Several years later, we’d bought a pickup, and we’d no longer needed to, walk the long way to catch the busses. After midlife, for the sake of her health, my mother insisted on getting up early, and did her walks around the tracks fast, and because she was diagnosed with diabetes, and had inherited hypertension, she’d not, taken a day off, with her smiles still, radiant.
It’s just, that in the final decade of her life, walking as she’d done became, a very distant dream. At age sixty, my mother had a bacterial infection in her spinal column, she’d had it cleaned out and rebuilt, she’d needed to put on the corrective attires after she was released from the hospital. During the first few years, she’d still, worked hard, did her physical rehabilitations around the tracks, pushed her wheelchair and walked a lap, then, with us, helping her, another lap, she’d done a total of twenty laps. But, she’d stopped smiling when she’d walked, to rehabilitate herself, and kept sighing and asking us, “When will I get to, walk freely like I’d done from before?”
“Soon, soon”, it was, my older brother and my turn, to answer to her, but, because of the deteriorations in her brain, she’d started, becoming more and more immobilized.
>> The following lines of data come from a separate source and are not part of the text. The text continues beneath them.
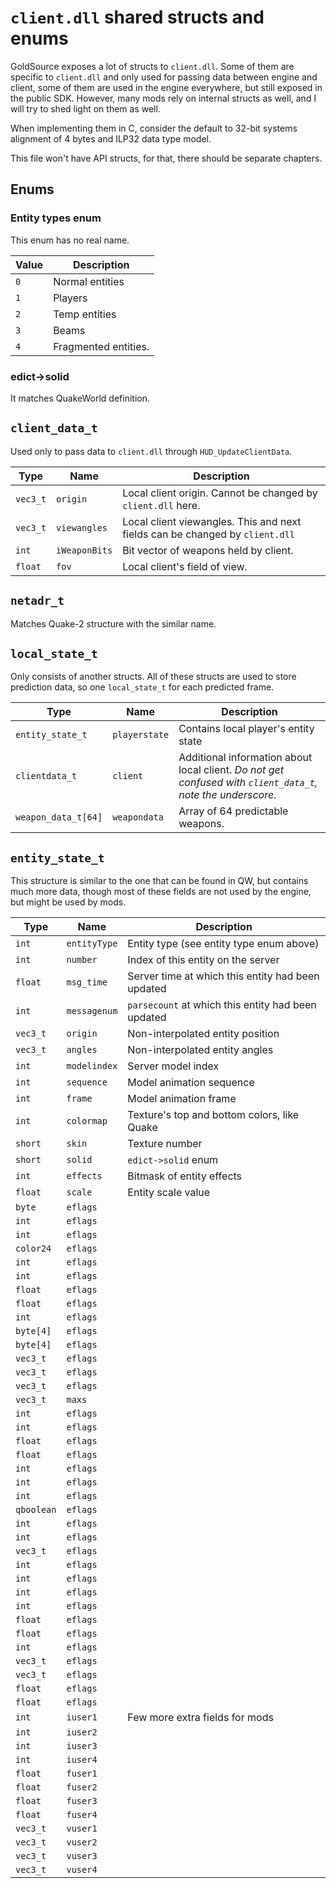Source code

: # `client.dll` shared structs and enums

GoldSource exposes a lot of structs to `client.dll`. Some of them are specific to `client.dll` and only used for passing data between engine and client, some of them are used in the engine everywhere, but still exposed in the public SDK. However, many mods rely on internal structs as well, and I will try to shed light on them as well.

When implementing them in C, consider the default to 32-bit systems alignment of 4 bytes and ILP32 data type model.

This file won't have API structs, for that, there should be separate chapters.

## Enums

### Entity types enum

This enum has no real name.

| Value | Description     |
|-------|-----------------|
| `0`   | Normal entities |
| `1`   | Players         |
| `2`   | Temp entities   |
| `3`   | Beams           |
| `4`   | Fragmented entities. |

### edict->solid

It matches QuakeWorld definition.

## `client_data_t`

Used only to pass data to `client.dll` through `HUD_UpdateClientData`.

| Type     | Name          | Description                                                  |
|----------|---------------|--------------------------------------------------------------|
| `vec3_t` | `origin`      | Local client origin. Cannot be changed by `client.dll` here. |
| `vec3_t` | `viewangles`  | Local client viewangles. This and next fields can be changed by `client.dll` |
| `int`    | `iWeaponBits` | Bit vector of weapons held by client.                        |
| `float`  | `fov`         | Local client's field of view.                                |

## `netadr_t`

Matches Quake-2 structure with the similar name.

## `local_state_t`

Only consists of another structs. All of these structs are used to store prediction data, so one `local_state_t` for each predicted frame.

| Type                | Name          | Description                          |
|---------------------|---------------|--------------------------------------|
| `entity_state_t`    | `playerstate` | Contains local player's entity state |
| `clientdata_t`      | `client`      | Additional information about local client. _Do not get confused with `client_data_t`, note the underscore._ |
| `weapon_data_t[64]` | `weapondata`  | Array of 64 predictable weapons.     |

## `entity_state_t`

This structure is similar to the one that can be found in QW, but contains much more data, though most of these fields are not used by the engine, but might be used by mods.

| Type        | Name           | Description                                          |
|-------------|----------------|------------------------------------------------------|
| `int`       | `entityType`   | Entity type (see entity type enum above)             |
| `int`       | `number`       | Index of this entity on the server                   |
| `float`     | `msg_time`     | Server time at which this entity had been updated    |
| `int`       | `messagenum`   | `parsecount` at which this entity had been updated   |
| `vec3_t`    | `origin`       | Non-interpolated entity position                     |
| `vec3_t`    | `angles`       | Non-interpolated entity angles                       |
| `int`       | `modelindex`   | Server model index                                   |
| `int`       | `sequence`     | Model animation sequence                             |
| `int`       | `frame`        | Model animation frame                                |
| `int`       | `colormap`     | Texture's top and bottom colors, like Quake          |
| `short`     | `skin`         | Texture number                                       |
| `short`     | `solid`        | `edict->solid` enum                                  |
| `int`       | `effects`      | Bitmask of entity effects                            |
| `float`     | `scale`        | Entity scale value                                   |
| `byte`      | `eflags`       | |
| `int`       | `eflags`       | |
| `int`       | `eflags`       | |
| `color24`   | `eflags`       | |
| `int`       | `eflags`       | |
| `int`       | `eflags`       | |
| `float`     | `eflags`       | |
| `float`     | `eflags`       | |
| `int`       | `eflags`       | |
| `byte[4]`   | `eflags`       | |
| `byte[4]`   | `eflags`       | |
| `vec3_t`    | `eflags`       | |
| `vec3_t`    | `eflags`       | |
| `vec3_t`    | `eflags`       | |
| `vec3_t`    | `maxs`       | |
| `int`   | `eflags`       | |
| `int`   | `eflags`       | |
| `float`   | `eflags`       | |
| `float`   | `eflags`       | |
| `int`   | `eflags`       | |
| `int`   | `eflags`       | |
| `int`   | `eflags`       | |
| `qboolean` | `eflags`       | |
| `int`   | `eflags`       | |
| `int`   | `eflags`       | |
| `vec3_t`   | `eflags`       | |
| `int`   | `eflags`       | |
| `int`   | `eflags`       | |
| `int`   | `eflags`       | |
| `int`   | `eflags`       | |
| `float`    | `eflags`       | |
| `float`    | `eflags`       | |
| `int`   | `eflags`       | |
| `vec3_t`   | `eflags`       | |
| `vec3_t`   | `eflags`       | |
| `float`    | `eflags`       | |
| `float`    | `eflags`       | |
| `int`   | `iuser1`       | Few more extra fields for mods |
| `int`   | `iuser2`       | |
| `int`   | `iuser3`       | |
| `int`   | `iuser4`       | |
| `float`   | `fuser1`       | |
| `float`   | `fuser2`       | |
| `float`   | `fuser3`       | |
| `float`   | `fuser4`       | |
| `vec3_t`   | `vuser1`       | |
| `vec3_t`   | `vuser2`       | |
| `vec3_t`   | `vuser3`       | |
| `vec3_t`   | `vuser4`       | |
And, in a few short years, she’d reduced the ten laps down to not even able to finish just one lap. Last year, we were able to hire a nurse’s aide, and, at this time, the farthest distance my mother could walk, was from the living room to the bathroom, or into her bedroom, and, each step she took was, shaking and unsteady. Her smiles were, almost, all gone.
With a photo of my mom, I walked for almost an hour, and arrived at the Fishers’ Wharf. The rain had, ceased, and, the skies and seas, opened up before me, “Look, the water is quite blue!”, being raised in the mountains, my mother loved the oceans so, but, instead, I’d much preferred, staying at home in my grandfather’s up in the mountains. And, as I grew up, I’d rooted in Danshui, and, I was near the seas and the mountains, and on the way home, I’d followed the industrial pass, turned with the road, walked for two whole hours and then, arrived home, weathering through the rains as well as got greeted by the sunshine. “We’d gone to the oceans, and hiked up the mountains today! Are you happy now?”, I’d, placed that photo in a frame back to where I’d, taken it from, and my mother still, smiled, hmmmmmmmmmmmm, she looked, satisfied.
Living and dying, growing old and falling ill, although it’s, a passage in life, but, as it’d happened to those we loved dear, it’d, felt heart wrenching. My older brother and I would always console with each other, that mom had, accepted the arrangements, and gone to a place, that whatever she’d wanted to do, she could, do. In heaven, I don’t suppose you only walked, you can also, fly, right?
And so, this woman had, helped her mother fulfilled her final wish, in an alternative way, because that, was the only thing she could help her mother do, take her picture along on those trips that her mother always wanted to go, but didn’t have the chance to, because she got too ill.